Jensen and Klein describe themselves as "just two guys who have dedicated [their] professional lives to finding work-arounds to corporate bullshit," and their book is about breaking rules for the greater good. As they write at the beginning of Section 2:
Stupid rules shift the costs of work from the company onto you without delivering equal or better value back to you.
This means you pay the price for someone else's bureaucracy or, worse, for their bad decisions.
Breaking stupid rules means getting smarter results: for you, your team and your company. That last point is key.

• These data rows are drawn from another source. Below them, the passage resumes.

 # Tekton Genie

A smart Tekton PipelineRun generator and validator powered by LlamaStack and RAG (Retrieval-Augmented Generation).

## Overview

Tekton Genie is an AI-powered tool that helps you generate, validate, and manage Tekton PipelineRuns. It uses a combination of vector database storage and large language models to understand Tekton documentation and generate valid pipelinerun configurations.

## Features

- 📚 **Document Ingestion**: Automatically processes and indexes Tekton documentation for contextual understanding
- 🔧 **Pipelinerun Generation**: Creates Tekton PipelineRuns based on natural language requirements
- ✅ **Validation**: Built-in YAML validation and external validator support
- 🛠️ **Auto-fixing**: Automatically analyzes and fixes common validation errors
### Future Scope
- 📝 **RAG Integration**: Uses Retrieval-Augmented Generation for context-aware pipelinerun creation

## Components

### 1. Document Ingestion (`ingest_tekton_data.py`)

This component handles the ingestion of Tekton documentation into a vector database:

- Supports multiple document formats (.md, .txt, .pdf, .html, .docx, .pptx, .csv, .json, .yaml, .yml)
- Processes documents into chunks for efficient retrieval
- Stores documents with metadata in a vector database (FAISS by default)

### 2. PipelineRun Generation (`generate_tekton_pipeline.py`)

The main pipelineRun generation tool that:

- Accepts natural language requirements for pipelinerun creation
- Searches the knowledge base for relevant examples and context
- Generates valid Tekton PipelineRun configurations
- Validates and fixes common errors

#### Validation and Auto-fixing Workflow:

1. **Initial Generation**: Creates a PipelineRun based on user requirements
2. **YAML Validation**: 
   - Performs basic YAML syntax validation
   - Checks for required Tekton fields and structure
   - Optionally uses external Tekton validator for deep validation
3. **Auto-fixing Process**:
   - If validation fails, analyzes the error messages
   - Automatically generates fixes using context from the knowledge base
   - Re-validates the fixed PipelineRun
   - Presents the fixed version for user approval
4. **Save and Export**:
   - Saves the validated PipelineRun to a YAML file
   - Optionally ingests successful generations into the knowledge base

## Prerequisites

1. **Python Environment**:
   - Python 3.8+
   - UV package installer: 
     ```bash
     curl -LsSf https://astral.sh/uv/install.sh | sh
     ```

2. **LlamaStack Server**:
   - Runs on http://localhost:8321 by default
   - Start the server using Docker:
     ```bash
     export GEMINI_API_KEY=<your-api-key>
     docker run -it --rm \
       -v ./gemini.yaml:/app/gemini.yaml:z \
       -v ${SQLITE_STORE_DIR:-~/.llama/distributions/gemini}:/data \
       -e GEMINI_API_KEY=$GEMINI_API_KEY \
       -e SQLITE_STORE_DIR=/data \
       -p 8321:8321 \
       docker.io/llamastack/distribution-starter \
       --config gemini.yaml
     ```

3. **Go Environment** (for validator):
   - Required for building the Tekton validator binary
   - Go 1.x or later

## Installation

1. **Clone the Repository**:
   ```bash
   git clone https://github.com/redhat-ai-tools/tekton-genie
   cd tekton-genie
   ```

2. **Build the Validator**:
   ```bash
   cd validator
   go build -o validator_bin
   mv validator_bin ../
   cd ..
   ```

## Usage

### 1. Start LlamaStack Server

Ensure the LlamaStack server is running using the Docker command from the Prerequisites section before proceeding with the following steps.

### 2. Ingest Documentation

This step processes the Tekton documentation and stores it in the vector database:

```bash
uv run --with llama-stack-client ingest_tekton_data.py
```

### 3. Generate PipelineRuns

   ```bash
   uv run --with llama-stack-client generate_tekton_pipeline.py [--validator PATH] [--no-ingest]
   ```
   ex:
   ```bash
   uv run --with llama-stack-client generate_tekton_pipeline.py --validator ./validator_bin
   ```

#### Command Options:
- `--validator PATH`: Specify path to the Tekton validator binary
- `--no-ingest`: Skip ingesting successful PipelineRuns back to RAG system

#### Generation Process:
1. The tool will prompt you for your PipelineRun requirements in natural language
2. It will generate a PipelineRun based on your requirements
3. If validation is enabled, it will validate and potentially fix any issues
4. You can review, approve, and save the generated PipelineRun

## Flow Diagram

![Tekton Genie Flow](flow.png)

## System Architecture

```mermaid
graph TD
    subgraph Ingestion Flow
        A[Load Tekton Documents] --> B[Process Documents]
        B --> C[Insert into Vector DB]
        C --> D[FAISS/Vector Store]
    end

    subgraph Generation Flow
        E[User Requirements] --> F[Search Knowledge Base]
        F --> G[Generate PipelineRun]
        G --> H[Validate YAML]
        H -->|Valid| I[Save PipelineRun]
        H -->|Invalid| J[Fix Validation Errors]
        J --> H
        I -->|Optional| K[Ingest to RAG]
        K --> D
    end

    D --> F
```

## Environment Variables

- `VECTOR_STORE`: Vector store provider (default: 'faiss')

Hacking work is not done with malicious intent, but to "save business from itself." It is done not only to help make your work easier, but to protect your company from its own inefficiencies by working around them—whether they be technical or relational inefficiencies, firewalls or power structures. When done right, it can fix a system that is broken and foster creativity among workers where there were once only obstacles. When done right, you're working better, faster and smarter, which in turn makes the company around you work better, faster and smarter.
And as we've seen from the examples above, your "company" can be much bigger than the where you go to work everyday. It can be an online community or, even a country. The authors also use the example of Iranians using Twitter and Facebook to document protests in their country as an instance of hacking work. But they don't stop there. Hacking work might just have been the kick in our collective evolutionary pants.
Agriculture was most likely a work hack: Instead of always roaming over the next hill every time the clan needed grain, someone cleverly figured out they could grow it closer to camp. Gronk, their leader, neither asked for nor approved this change. And his head of manufacturing—Club and Spear Guy—most certainly felt threatened. The clan's operations would have to change to meet the needs of of its new farmers.Harvard Business Review has called the book "one of the top ten breakthrough ideas for 2010," but as the authors note above, humans have been hacking work long before this year. And it all begins with three motives:
Curiosity: "I wonder what would happen if..." Imagination: "Gee, wouldn't it be cool if..." Drive: "I will not accept 'no.' There has got to be a better way!"
No one expects you to change the foundations of human social organization, but there is always a better way close at hand. So... how are you hacking work?